Studio album by King Stingray
- Released: 8 November 2024
- Studio: El Rancho (Federal); Roy's house; The Grove (Central Coast); Frying Pan (Hobart); Inventions (Footscray);
- Length: 41:11
- Label: Cooking Vinyl Australia
- Producer: Roy Kellaway

King Stingray chronology
| King Stingray (2022) | For the Dreams (2024) |  |

Singles from For the Dreams
- "Lookin' Out" Released: 26 June 2023; "Through the Trees" Released: 22 March 2024; "Best Bit" Released: 31 May 2024; "Cat 5 (Cyclone)" Released: 23 August 2024; "Light Up the Path" Released: 11 October 2024; "Southerly" Released: 8 November 2024; "Day Off" Released: December 2024;

= For the Dreams =

For the Dreams is the second studio album from Australian rock group, King Stingray. It was released on 8 November 2024 through Cooking Vinyl Australia.

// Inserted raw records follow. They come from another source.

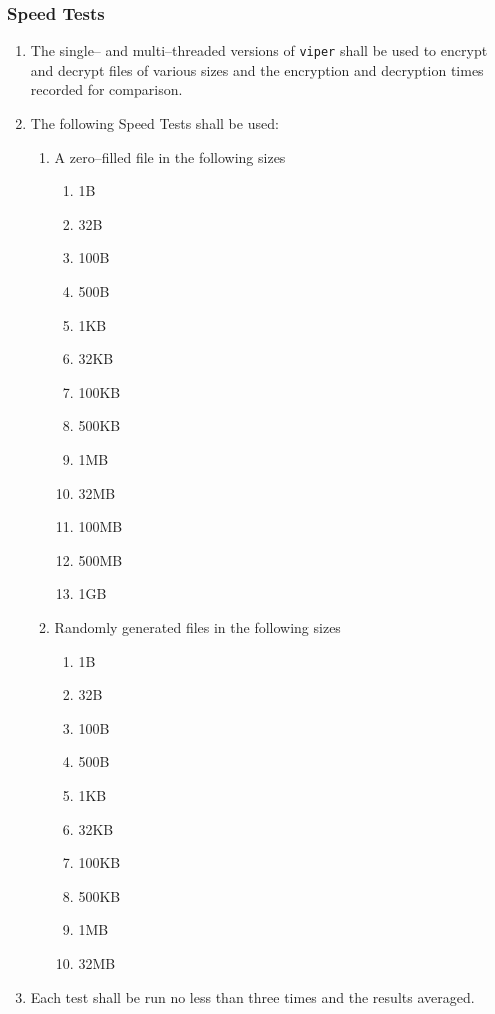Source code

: \subsubsection{Speed Tests}
\begin{enumerate}
\item The single-- and multi--threaded versions of \texttt{viper} shall be used to encrypt and decrypt files of various sizes and the encryption and decryption times recorded for comparison.
\item The following Speed Tests shall be used:
	\begin{enumerate}
	\item A zero--filled file in the following sizes
		\begin{enumerate}
		\item 1B
		\item 32B
		\item 100B
		\item 500B
		\item 1KB
		\item 32KB
		\item 100KB
		\item 500KB
		\item 1MB
		\item 32MB
		\item 100MB
		\item 500MB
		\item 1GB
		\end{enumerate}
	\item Randomly generated files in the following sizes
		\begin{enumerate}
		\item 1B
		\item 32B
		\item 100B
		\item 500B
		\item 1KB
		\item 32KB
		\item 100KB
		\item 500KB
		\item 1MB
		\item 32MB
		\end{enumerate}
	\end{enumerate}
\item Each test shall be run no less than three times and the results averaged.
\end{enumerate}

Upon announcement on 22 August 2024, the group described the album as a "joyous celebration of life and the planet" saying, "Nothing's changed in the sense that we're still who we are, we're still playing music and enjoying things, but what I think is different about this one is there's a little bit more lived experience."

The album will be supported with an Australian tour, commencing in March 2025.

At the AIR Awards of 2025, the album was nominated for Independent Album of the Year and Best Independent Rock Album or EP.

At the National Indigenous Music Awards 2025 the album was nominated for Album of the Year.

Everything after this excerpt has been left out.